Dataset records:
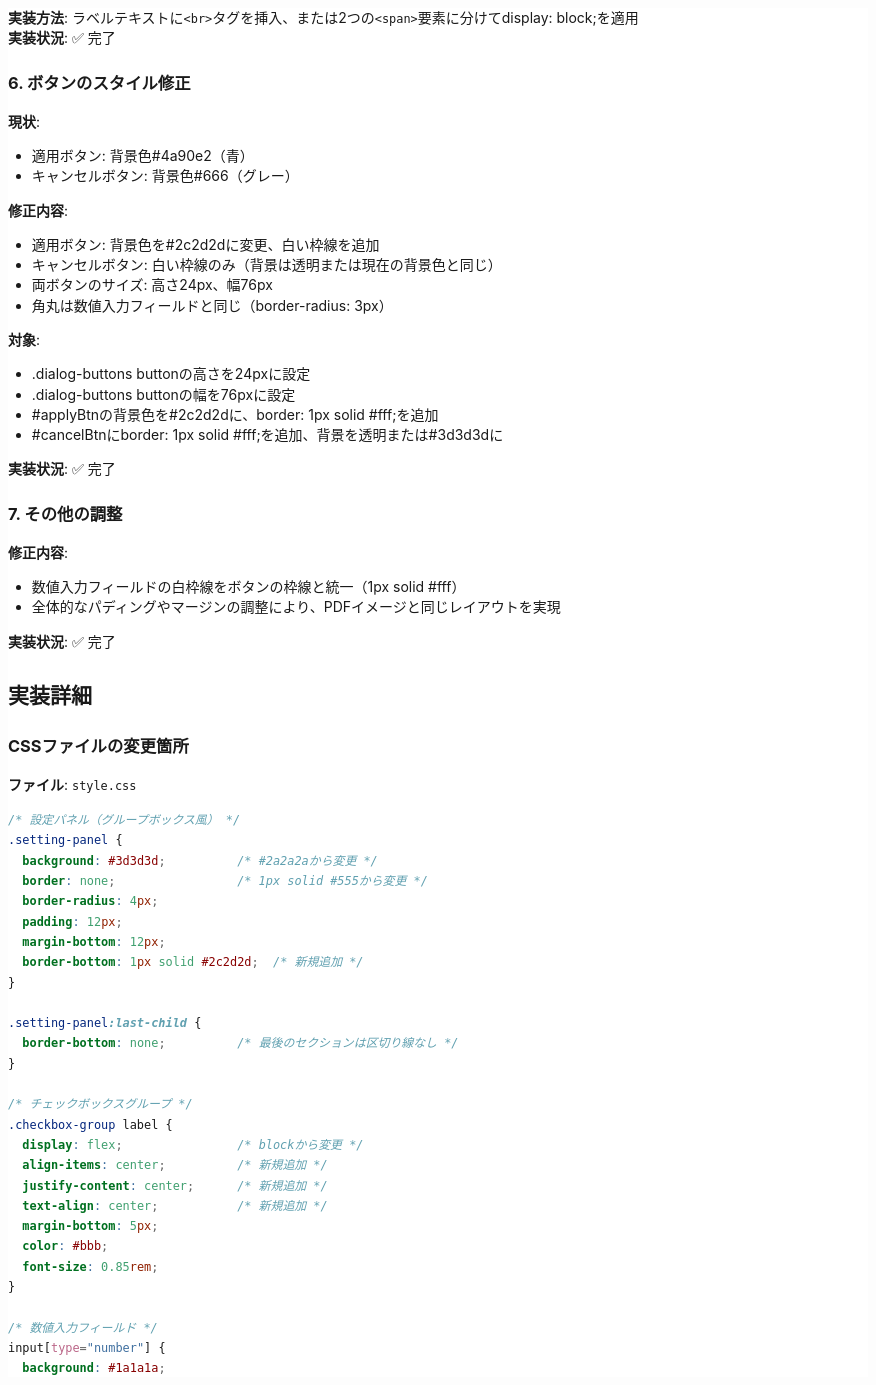 **実装方法**: ラベルテキストに`<br>`タグを挿入、または2つの`<span>`要素に分けてdisplay: block;を適用  
**実装状況**: ✅ 完了

### 6. ボタンのスタイル修正

**現状**:
- 適用ボタン: 背景色#4a90e2（青）
- キャンセルボタン: 背景色#666（グレー）

**修正内容**:
- 適用ボタン: 背景色を#2c2d2dに変更、白い枠線を追加
- キャンセルボタン: 白い枠線のみ（背景は透明または現在の背景色と同じ）
- 両ボタンのサイズ: 高さ24px、幅76px
- 角丸は数値入力フィールドと同じ（border-radius: 3px）

**対象**:
- .dialog-buttons buttonの高さを24pxに設定
- .dialog-buttons buttonの幅を76pxに設定
- #applyBtnの背景色を#2c2d2dに、border: 1px solid #fff;を追加
- #cancelBtnにborder: 1px solid #fff;を追加、背景を透明または#3d3d3dに

**実装状況**: ✅ 完了

### 7. その他の調整

**修正内容**:
- 数値入力フィールドの白枠線をボタンの枠線と統一（1px solid #fff）
- 全体的なパディングやマージンの調整により、PDFイメージと同じレイアウトを実現

**実装状況**: ✅ 完了

## 実装詳細

### CSSファイルの変更箇所

**ファイル**: `style.css`

```css
/* 設定パネル（グループボックス風） */
.setting-panel {
  background: #3d3d3d;          /* #2a2a2aから変更 */
  border: none;                 /* 1px solid #555から変更 */
  border-radius: 4px;
  padding: 12px;
  margin-bottom: 12px;
  border-bottom: 1px solid #2c2d2d;  /* 新規追加 */
}

.setting-panel:last-child {
  border-bottom: none;          /* 最後のセクションは区切り線なし */
}

/* チェックボックスグループ */
.checkbox-group label {
  display: flex;                /* blockから変更 */
  align-items: center;          /* 新規追加 */
  justify-content: center;      /* 新規追加 */
  text-align: center;           /* 新規追加 */
  margin-bottom: 5px;
  color: #bbb;
  font-size: 0.85rem;
}

/* 数値入力フィールド */
input[type="number"] {
  background: #1a1a1a;
```
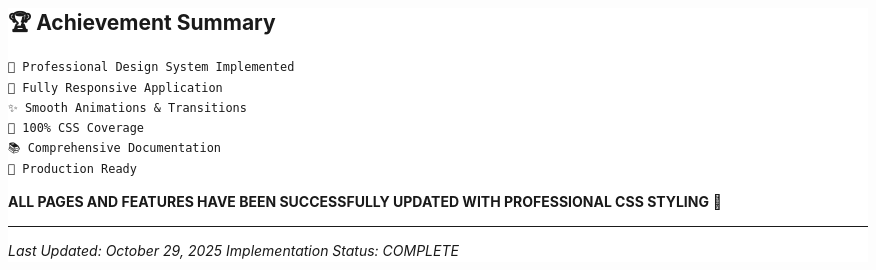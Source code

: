
## 🏆 Achievement Summary

```
🎨 Professional Design System Implemented
📱 Fully Responsive Application
✨ Smooth Animations & Transitions
🎯 100% CSS Coverage
📚 Comprehensive Documentation
🚀 Production Ready
```

**ALL PAGES AND FEATURES HAVE BEEN SUCCESSFULLY UPDATED WITH PROFESSIONAL CSS STYLING** 🎉

---

*Last Updated: October 29, 2025*
*Implementation Status: COMPLETE*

• _What the task requires_
Without the pictures, copy the entries from their first line through the line containing "October 29, 2025*", and only those lines.

• _Answer below_
 **実装方法**: ラベルテキストに`<br>`タグを挿入、または2つの`<span>`要素に分けてdisplay: block;を適用  
**実装状況**: ✅ 完了

### 6. ボタンのスタイル修正

**現状**:
- 適用ボタン: 背景色#4a90e2（青）
- キャンセルボタン: 背景色#666（グレー）

**修正内容**:
- 適用ボタン: 背景色を#2c2d2dに変更、白い枠線を追加
- キャンセルボタン: 白い枠線のみ（背景は透明または現在の背景色と同じ）
- 両ボタンのサイズ: 高さ24px、幅76px
- 角丸は数値入力フィールドと同じ（border-radius: 3px）

**対象**:
- .dialog-buttons buttonの高さを24pxに設定
- .dialog-buttons buttonの幅を76pxに設定
- #applyBtnの背景色を#2c2d2dに、border: 1px solid #fff;を追加
- #cancelBtnにborder: 1px solid #fff;を追加、背景を透明または#3d3d3dに

**実装状況**: ✅ 完了

### 7. その他の調整

**修正内容**:
- 数値入力フィールドの白枠線をボタンの枠線と統一（1px solid #fff）
- 全体的なパディングやマージンの調整により、PDFイメージと同じレイアウトを実現

**実装状況**: ✅ 完了

## 実装詳細

### CSSファイルの変更箇所

**ファイル**: `style.css`

```css
/* 設定パネル（グループボックス風） */
.setting-panel {
  background: #3d3d3d;          /* #2a2a2aから変更 */
  border: none;                 /* 1px solid #555から変更 */
  border-radius: 4px;
  padding: 12px;
  margin-bottom: 12px;
  border-bottom: 1px solid #2c2d2d;  /* 新規追加 */
}

.setting-panel:last-child {
  border-bottom: none;          /* 最後のセクションは区切り線なし */
}

/* チェックボックスグループ */
.checkbox-group label {
  display: flex;                /* blockから変更 */
  align-items: center;          /* 新規追加 */
  justify-content: center;      /* 新規追加 */
  text-align: center;           /* 新規追加 */
  margin-bottom: 5px;
  color: #bbb;
  font-size: 0.85rem;
}

/* 数値入力フィールド */
input[type="number"] {
  background: #1a1a1a;
```
Source code

:
## 🏆 Achievement Summary

```
🎨 Professional Design System Implemented
📱 Fully Responsive Application
✨ Smooth Animations & Transitions
🎯 100% CSS Coverage
📚 Comprehensive Documentation
🚀 Production Ready
```

**ALL PAGES AND FEATURES HAVE BEEN SUCCESSFULLY UPDATED WITH PROFESSIONAL CSS STYLING** 🎉

---

*Last Updated: October 29, 2025*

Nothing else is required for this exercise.